The central bank has cut borrowing costs by a total 1.75 percentage points since mid-December to 4.25 percent, in its longest easing cycle since at least 2002. Economic growth slowed to a decade low last quarter as the global recession hurt exports, adding pressure for further reductions in the key rate, which is higher than that of Malaysia, Thailand and South Korea.

“There is a lot of room to cut relative to the U.S. and other countries we benchmark with,” said Ces Tanchoco, an economist at Bank of the Philippine Islands in Manila. Still, “there’s a reversal in the oil price scenario already. They really have to look at how growth is emerging. I think they’ll be a little more cautious.”

The Philippines imports almost all of its oil.

Inflation will ease to 1 percent in the third quarter, damped by softer commodity prices, an improving exchange rate and an economy that grew the least in a decade in the first quarter, Tetangco said. That would be the slowest pace since April 1987.

Record Low

“The inflation forecast shows we will be within the target range in 2009 and 2010,” he said. “In each of these years, the forecast is below the mid-point of the target range. That would indicate that there is further room to maneuver.”

A further reduction in the key rate to 4.125, which would be a smaller cut than the last move, would bring the benchmark to the lowest level since central bank data started in 1990.

The central bank may lower its overnight borrowing rate by a quarter of a percentage point in July and then “see how the second quarter is looking,” Bank of the Philippine Islands’ Tanchoco said.

The central bank’s rate cuts will ease pressure on government bond yields that have been rising on concern the budget deficit will widen, Tetangco said payday loans.

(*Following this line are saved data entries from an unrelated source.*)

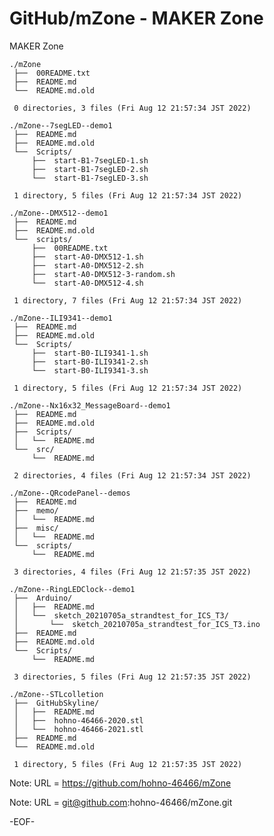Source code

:# GitHub/mZone - MAKER Zone

MAKER Zone

    ./mZone
     ├──  00README.txt
     ├──  README.md
     └──  README.md.old
     
     0 directories, 3 files (Fri Aug 12 21:57:34 JST 2022)

    ./mZone--7segLED--demo1
     ├──  README.md
     ├──  README.md.old
     └──  Scripts/
         ├──  start-B1-7segLED-1.sh
         ├──  start-B1-7segLED-2.sh
         └──  start-B1-7segLED-3.sh
     
     1 directory, 5 files (Fri Aug 12 21:57:34 JST 2022)

    ./mZone--DMX512--demo1
     ├──  README.md
     ├──  README.md.old
     └──  scripts/
         ├──  00README.txt
         ├──  start-A0-DMX512-1.sh
         ├──  start-A0-DMX512-2.sh
         ├──  start-A0-DMX512-3-random.sh
         └──  start-A0-DMX512-4.sh
     
     1 directory, 7 files (Fri Aug 12 21:57:34 JST 2022)

    ./mZone--ILI9341--demo1
     ├──  README.md
     ├──  README.md.old
     └──  Scripts/
         ├──  start-B0-ILI9341-1.sh
         ├──  start-B0-ILI9341-2.sh
         └──  start-B0-ILI9341-3.sh
     
     1 directory, 5 files (Fri Aug 12 21:57:34 JST 2022)

    ./mZone--Nx16x32_MessageBoard--demo1
     ├──  README.md
     ├──  README.md.old
     ├──  Scripts/
     │   └──  README.md
     └──  src/
         └──  README.md
     
     2 directories, 4 files (Fri Aug 12 21:57:34 JST 2022)

    ./mZone--QRcodePanel--demos
     ├──  README.md
     ├──  memo/
     │   └──  README.md
     ├──  misc/
     │   └──  README.md
     └──  scripts/
         └──  README.md
     
     3 directories, 4 files (Fri Aug 12 21:57:35 JST 2022)

    ./mZone--RingLEDClock--demo1
     ├──  Arduino/
     │   ├──  README.md
     │   └──  sketch_20210705a_strandtest_for_ICS_T3/
     │       └──  sketch_20210705a_strandtest_for_ICS_T3.ino
     ├──  README.md
     ├──  README.md.old
     └──  Scripts/
         └──  README.md
     
     3 directories, 5 files (Fri Aug 12 21:57:35 JST 2022)

    ./mZone--STLcolletion
     ├──  GitHubSkyline/
     │   ├──  README.md
     │   ├──  hohno-46466-2020.stl
     │   └──  hohno-46466-2021.stl
     ├──  README.md
     └──  README.md.old
     
     1 directory, 5 files (Fri Aug 12 21:57:35 JST 2022)


Note: URL = https://github.com/hohno-46466/mZone

Note: URL = git@github.com:hohno-46466/mZone.git

-EOF-


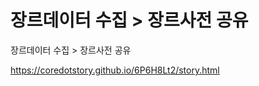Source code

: 장르데이터 수집 > 장르사전 공유
=====

장르데이터 수집 > 장르사전 공유

<a href='https://coredotstory.github.io/6P6H8Lt2/story.html'>https://coredotstory.github.io/6P6H8Lt2/story.html</a>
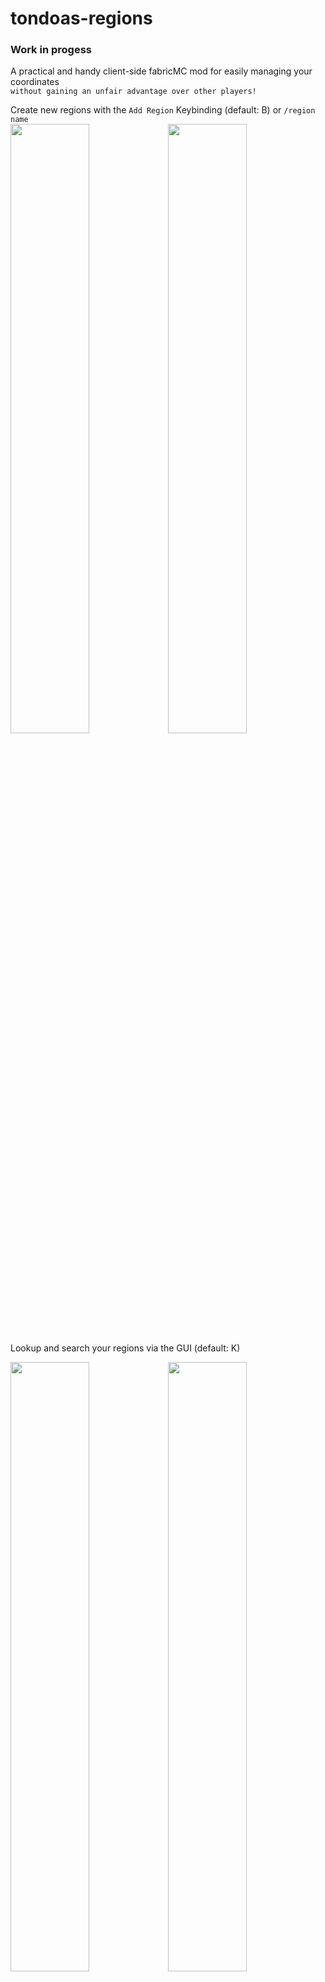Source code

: # tondoas-regions

### Work in progess


A practical and handy client-side fabricMC mod for easily managing your coordinates  
`without gaining an unfair advantage over other players!`

Create new regions with the `Add Region` Keybinding (default: B) or `/region name`  
<img src="https://github.com/JonasSeifried/tondoas-regions/assets/69268825/9c18bbda-1fa9-42bc-8b76-bccf4a29aa05" width=50%><img src="https://github.com/JonasSeifried/tondoas-regions/assets/69268825/d657dbfd-3d7e-4665-87dd-132435a670ec" width=50%>
Lookup and search your regions via the GUI (default: K)

<img src="https://github.com/JonasSeifried/tondoas-regions/assets/69268825/0739df3d-0759-405d-b456-f0721962dc1e" width=50%><img src="https://github.com/JonasSeifried/tondoas-regions/assets/69268825/ba19e62e-ee16-4e22-bf74-e4b59ded99b9" width=50%>

Even search for Biomes  
<img src="https://github.com/JonasSeifried/tondoas-regions/assets/69268825/352938b8-d7fd-46eb-b49a-2d0245f90d5c" width=50%>
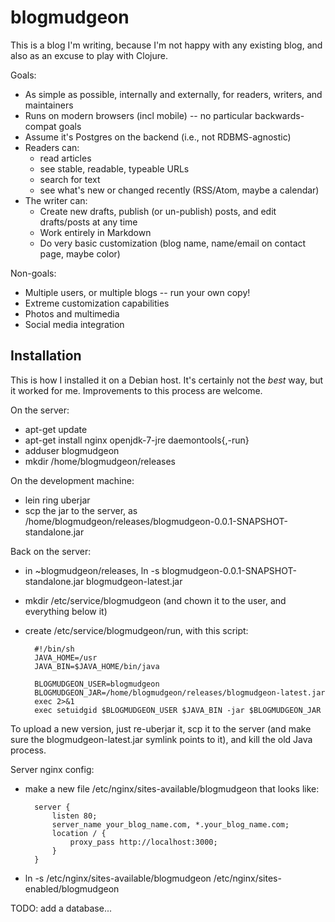 blogmudgeon
===========

This is a blog I'm writing, because I'm not happy with any existing
blog, and also as an excuse to play with Clojure.

Goals:
- As simple as possible, internally and externally, for readers, writers, and maintainers
- Runs on modern browsers (incl mobile) -- no particular backwards-compat goals
- Assume it's Postgres on the backend (i.e., not RDBMS-agnostic)
- Readers can:
  - read articles
  - see stable, readable, typeable URLs
  - search for text
  - see what's new or changed recently (RSS/Atom, maybe a calendar)
- The writer can:
  - Create new drafts, publish (or un-publish) posts, and edit drafts/posts at any time
  - Work entirely in Markdown
  - Do very basic customization (blog name, name/email on contact page, maybe color)

Non-goals:
- Multiple users, or multiple blogs -- run your own copy!
- Extreme customization capabilities
- Photos and multimedia
- Social media integration


Installation
------------

This is how I installed it on a Debian host.  It's certainly not the
*best* way, but it worked for me.  Improvements to this process are
welcome.

On the server:
- apt-get update
- apt-get install nginx openjdk-7-jre daemontools{,-run}
- adduser blogmudgeon
- mkdir /home/blogmudgeon/releases

On the development machine:
- lein ring uberjar
- scp the jar to the server, as /home/blogmudgeon/releases/blogmudgeon-0.0.1-SNAPSHOT-standalone.jar

Back on the server:
- in ~blogmudgeon/releases, ln -s blogmudgeon-0.0.1-SNAPSHOT-standalone.jar blogmudgeon-latest.jar
- mkdir /etc/service/blogmudgeon (and chown it to the user, and everything below it)
- create /etc/service/blogmudgeon/run, with this script:

        #!/bin/sh
        JAVA_HOME=/usr
        JAVA_BIN=$JAVA_HOME/bin/java
        
        BLOGMUDGEON_USER=blogmudgeon
        BLOGMUDGEON_JAR=/home/blogmudgeon/releases/blogmudgeon-latest.jar
        exec 2>&1
        exec setuidgid $BLOGMUDGEON_USER $JAVA_BIN -jar $BLOGMUDGEON_JAR

To upload a new version, just re-uberjar it, scp it to the server (and
make sure the blogmudgeon-latest.jar symlink points to it), and kill
the old Java process.

Server nginx config:
- make a new file /etc/nginx/sites-available/blogmudgeon that looks like:

        server {
            listen 80;
            server_name your_blog_name.com, *.your_blog_name.com;
            location / {
                proxy_pass http://localhost:3000;
            }
        }
- ln -s /etc/nginx/sites-available/blogmudgeon /etc/nginx/sites-enabled/blogmudgeon

TODO: add a database...
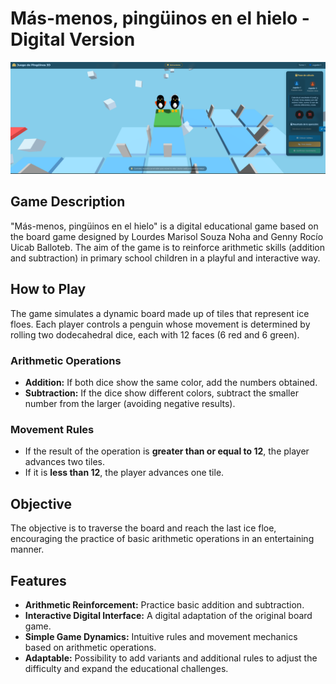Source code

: # Más-menos, pingüinos en el hielo - Digital Version
<img src="assets/Final Digital Version.png" width="1800px">

## Game Description
"Más-menos, pingüinos en el hielo" is a digital educational game based on the board game designed by Lourdes Marisol Souza Noha and Genny Rocío Uicab Balloteb. The aim of the game is to reinforce arithmetic skills (addition and subtraction) in primary school children in a playful and interactive way.

## How to Play
The game simulates a dynamic board made up of tiles that represent ice floes. Each player controls a penguin whose movement is determined by rolling two dodecahedral dice, each with 12 faces (6 red and 6 green).

### Arithmetic Operations
- **Addition:** If both dice show the same color, add the numbers obtained.
- **Subtraction:** If the dice show different colors, subtract the smaller number from the larger (avoiding negative results).

### Movement Rules
- If the result of the operation is **greater than or equal to 12**, the player advances two tiles.
- If it is **less than 12**, the player advances one tile.

## Objective
The objective is to traverse the board and reach the last ice floe, encouraging the practice of basic arithmetic operations in an entertaining manner.

## Features
- **Arithmetic Reinforcement:** Practice basic addition and subtraction.
- **Interactive Digital Interface:** A digital adaptation of the original board game.
- **Simple Game Dynamics:** Intuitive rules and movement mechanics based on arithmetic operations.
- **Adaptable:** Possibility to add variants and additional rules to adjust the difficulty and expand the educational challenges.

The growing deficit will have to be seen in the context “that it’s temporary” and due to higher public spending to boost the economy, the governor said. “If the market is convinced that government is still on a fiscal consolidation path in the medium term, it may even be positive because it signals that government is ready to sustain economic growth.”

Public Spending

Public spending needs to complement monetary policy to stimulate the economy, and the government needs to ensure that money allocated for projects is “actually used,” Tetangco said.

The Philippines may cut its 2009 economic target and widen the budget-deficit estimate a third time this year as it increases public spending amid faltering revenue, Budget Secretary Rolando Andaya said June 1. The government is “committed” to boosting spending to support the $144 billion economy, Finance Secretary Gary Teves said the same day.

The government “has room” to increase borrowings from the overseas and domestic markets to fund its budget deficit, Tetangco said. The central bank’s easing stance will have to be calibrated, he added.

“At this point in time, the stance of policy is still towards easing but at the same time we remain cognizant of the fact we’ve been easing since the fourth quarter,” Tetangco said.

Inflation Risk

There are “upside risks” to inflation with oil prices rising again, he said. “We also need to look at the medium term because if there’s a need to change the stance of monetary policy at some point in the future, that change or shift should be done in a smooth adjustment.”

The local currency has strengthened 0.3 percent this year, lagging behind a 6.2 percent gain in Indonesia’s rupiah and a 1.7 percent increase in the Thai baht.

Sustained inflows from overseas Filipinos sending money home and returning appetite for the nation’s stocks and bonds will boost the nation’s balance of payments and support the peso, Tetangco said. International reserves will climb to $39.5 billion in May from $39.3 billion in April, he said.